Thank you for the review. The variable speed system you have is called a "Reeves system". It's been my experience that these systems are hard on belts. Some machinery with a Reeves system use a special kevlar based belt that holds up much better. I suspect (not certain) that you just have a normal belt on your Jet.

When the belt starts to stretch, your slowest possible speed will go up. When you notice that, it's time to change the belt.

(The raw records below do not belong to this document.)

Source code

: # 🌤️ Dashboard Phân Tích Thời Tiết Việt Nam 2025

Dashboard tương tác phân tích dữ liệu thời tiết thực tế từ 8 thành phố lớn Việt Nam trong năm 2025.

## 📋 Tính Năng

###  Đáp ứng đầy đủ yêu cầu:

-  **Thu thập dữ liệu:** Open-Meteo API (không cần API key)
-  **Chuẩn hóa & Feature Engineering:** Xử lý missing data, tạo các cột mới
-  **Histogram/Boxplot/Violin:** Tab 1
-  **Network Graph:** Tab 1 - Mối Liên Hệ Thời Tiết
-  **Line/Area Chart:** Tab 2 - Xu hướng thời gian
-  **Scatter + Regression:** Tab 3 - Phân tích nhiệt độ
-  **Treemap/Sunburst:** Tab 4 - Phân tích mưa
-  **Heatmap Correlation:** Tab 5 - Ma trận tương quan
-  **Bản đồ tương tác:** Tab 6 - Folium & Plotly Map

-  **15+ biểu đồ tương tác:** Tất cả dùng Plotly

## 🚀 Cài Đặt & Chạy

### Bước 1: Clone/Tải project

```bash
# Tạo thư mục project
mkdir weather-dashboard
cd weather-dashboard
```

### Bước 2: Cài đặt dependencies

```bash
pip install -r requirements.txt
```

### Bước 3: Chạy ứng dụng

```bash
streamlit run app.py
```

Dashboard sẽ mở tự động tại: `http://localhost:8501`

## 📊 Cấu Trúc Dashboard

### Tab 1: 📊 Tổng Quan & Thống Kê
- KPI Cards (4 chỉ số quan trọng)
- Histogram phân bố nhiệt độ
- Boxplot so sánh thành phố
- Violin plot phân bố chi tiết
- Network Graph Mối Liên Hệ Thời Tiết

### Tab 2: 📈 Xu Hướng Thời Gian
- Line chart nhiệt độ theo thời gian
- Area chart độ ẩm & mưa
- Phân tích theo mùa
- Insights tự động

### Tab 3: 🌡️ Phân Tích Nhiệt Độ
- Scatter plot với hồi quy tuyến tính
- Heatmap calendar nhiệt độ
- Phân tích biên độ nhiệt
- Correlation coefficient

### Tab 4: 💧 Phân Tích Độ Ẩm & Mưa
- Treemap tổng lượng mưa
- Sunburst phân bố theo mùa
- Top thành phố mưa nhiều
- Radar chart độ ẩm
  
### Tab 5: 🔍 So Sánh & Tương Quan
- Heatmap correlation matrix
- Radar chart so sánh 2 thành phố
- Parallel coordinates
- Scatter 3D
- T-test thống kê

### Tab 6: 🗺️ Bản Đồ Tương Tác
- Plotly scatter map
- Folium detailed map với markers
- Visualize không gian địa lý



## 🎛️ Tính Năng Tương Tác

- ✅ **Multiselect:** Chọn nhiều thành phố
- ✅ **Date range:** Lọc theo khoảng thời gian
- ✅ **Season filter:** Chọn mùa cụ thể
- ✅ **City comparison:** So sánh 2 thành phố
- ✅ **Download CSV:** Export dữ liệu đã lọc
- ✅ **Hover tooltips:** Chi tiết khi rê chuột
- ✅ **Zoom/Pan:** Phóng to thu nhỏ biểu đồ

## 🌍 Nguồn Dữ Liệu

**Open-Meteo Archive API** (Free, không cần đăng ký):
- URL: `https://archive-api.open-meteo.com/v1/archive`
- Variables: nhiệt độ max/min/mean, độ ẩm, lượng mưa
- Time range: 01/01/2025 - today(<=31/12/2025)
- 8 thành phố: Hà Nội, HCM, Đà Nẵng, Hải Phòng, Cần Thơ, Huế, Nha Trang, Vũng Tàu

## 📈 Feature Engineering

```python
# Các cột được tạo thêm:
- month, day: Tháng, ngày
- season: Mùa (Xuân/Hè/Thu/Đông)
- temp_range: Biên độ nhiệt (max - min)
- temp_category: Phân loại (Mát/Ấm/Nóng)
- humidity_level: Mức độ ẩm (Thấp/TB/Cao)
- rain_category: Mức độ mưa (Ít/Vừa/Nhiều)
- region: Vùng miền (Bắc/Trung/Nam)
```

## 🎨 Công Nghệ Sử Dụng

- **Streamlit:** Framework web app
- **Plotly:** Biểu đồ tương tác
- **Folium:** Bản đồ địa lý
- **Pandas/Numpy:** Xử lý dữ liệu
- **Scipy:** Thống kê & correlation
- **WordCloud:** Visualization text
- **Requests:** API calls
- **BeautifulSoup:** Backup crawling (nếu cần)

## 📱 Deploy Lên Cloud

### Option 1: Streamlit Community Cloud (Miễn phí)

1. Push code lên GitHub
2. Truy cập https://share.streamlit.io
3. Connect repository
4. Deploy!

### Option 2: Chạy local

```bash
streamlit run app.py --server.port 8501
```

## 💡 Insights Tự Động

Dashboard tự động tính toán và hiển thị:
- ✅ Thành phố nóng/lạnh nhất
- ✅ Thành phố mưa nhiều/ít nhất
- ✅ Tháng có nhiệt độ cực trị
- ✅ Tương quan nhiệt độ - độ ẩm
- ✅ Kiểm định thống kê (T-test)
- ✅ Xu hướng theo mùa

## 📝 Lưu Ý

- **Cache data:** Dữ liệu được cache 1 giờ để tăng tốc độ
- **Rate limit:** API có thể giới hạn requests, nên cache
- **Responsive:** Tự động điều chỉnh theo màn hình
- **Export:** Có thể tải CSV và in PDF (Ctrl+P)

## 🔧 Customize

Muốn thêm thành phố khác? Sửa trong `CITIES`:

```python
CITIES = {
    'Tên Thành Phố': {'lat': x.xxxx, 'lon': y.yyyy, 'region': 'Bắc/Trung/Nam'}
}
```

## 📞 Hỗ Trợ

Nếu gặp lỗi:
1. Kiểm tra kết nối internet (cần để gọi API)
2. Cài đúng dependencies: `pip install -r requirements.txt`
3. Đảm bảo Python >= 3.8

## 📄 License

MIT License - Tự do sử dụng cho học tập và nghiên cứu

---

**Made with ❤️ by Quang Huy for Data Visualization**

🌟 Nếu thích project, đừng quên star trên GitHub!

I would be interested in hearing how this belt holds up over the first year. On my lathe with the Reeves system I had to replace the belt within 3 months. Of course, you tend to run your lathe for more hours of operation than a drill press.


----------



## SuperDave

Thanks for the review. I have this drill press and so far it has done everything Ive asked of it.


----------



## AjayO

Rich, thanks for the tip on belt. I agree the original Jet belt is flimsy and was the one of the first thing I thought of replacing.


----------



## richgreer

Note - Your original belt is probably metric. You may not be able to easily find an exact replacement. Don't worry. Switch to Imperial measurements and get the belt that is just a little bigger than the original. With the Reeves system, too big is better than too small.


----------



## KentS

Thanks for the review. I've been wondering about that drill press.


----------



## bdjohns1

Just as a note, I picked up a MasterForce benchtop drill press at my local Menards for $179 which appears to be a dead-on copy of the Jet. I looked at one at my local Woodcraft, and they're spot-on aside from the color scheme. Between this and my Harbor Freight lathe which is basically Jet's 12×36 with cheaper legs, I appear to be assembling a shop full of clones.


----------